• **WHAT THE TASK ASKS**:
Search the entries for the word "primary" and pull out each line that has it.

Source texts of formatted documents

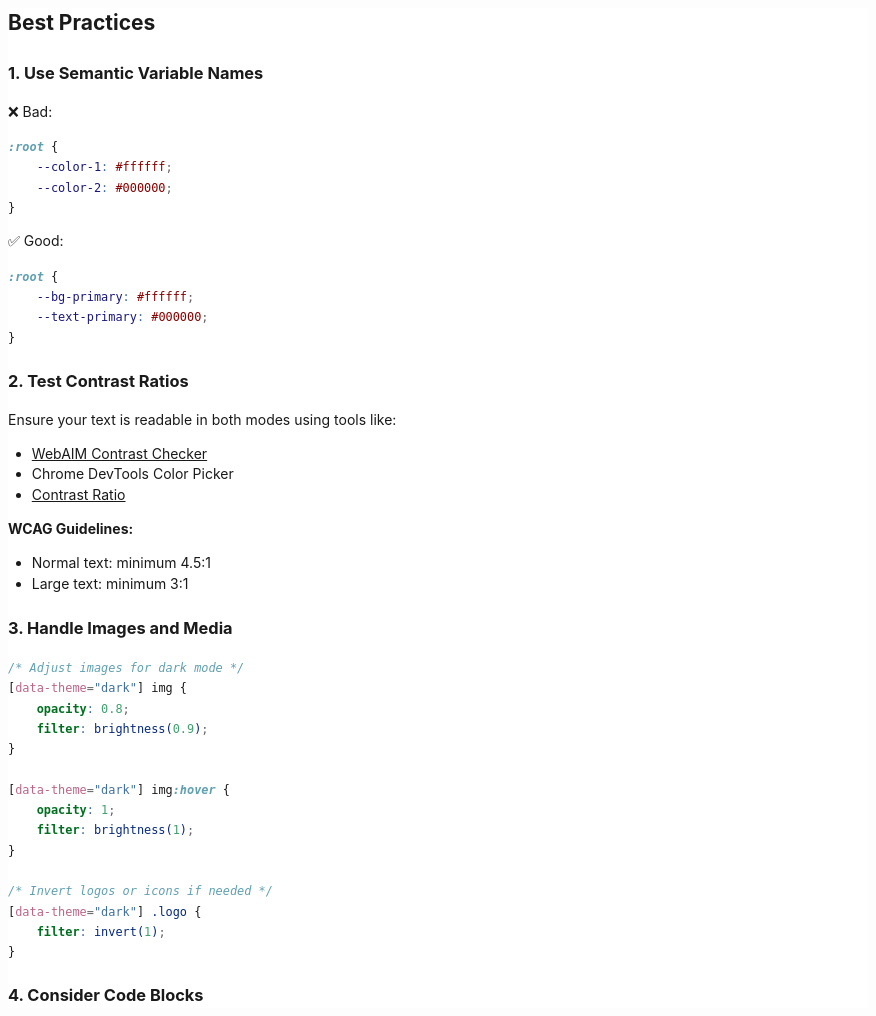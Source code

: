 ## Best Practices

### 1. Use Semantic Variable Names

❌ Bad:
```css
:root {
    --color-1: #ffffff;
    --color-2: #000000;
}
```

✅ Good:
```css
:root {
    --bg-primary: #ffffff;
    --text-primary: #000000;
}
```

### 2. Test Contrast Ratios

Ensure your text is readable in both modes using tools like:
- [WebAIM Contrast Checker](https://webaim.org/resources/contrastchecker/)
- Chrome DevTools Color Picker
- [Contrast Ratio](https://contrast-ratio.com/)

**WCAG Guidelines:**
- Normal text: minimum 4.5:1
- Large text: minimum 3:1

### 3. Handle Images and Media

```css
/* Adjust images for dark mode */
[data-theme="dark"] img {
    opacity: 0.8;
    filter: brightness(0.9);
}

[data-theme="dark"] img:hover {
    opacity: 1;
    filter: brightness(1);
}

/* Invert logos or icons if needed */
[data-theme="dark"] .logo {
    filter: invert(1);
}
```

### 4. Consider Code Blocks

• **TASK OUTPUT**:
    --bg-primary: #ffffff;
    --text-primary: #000000;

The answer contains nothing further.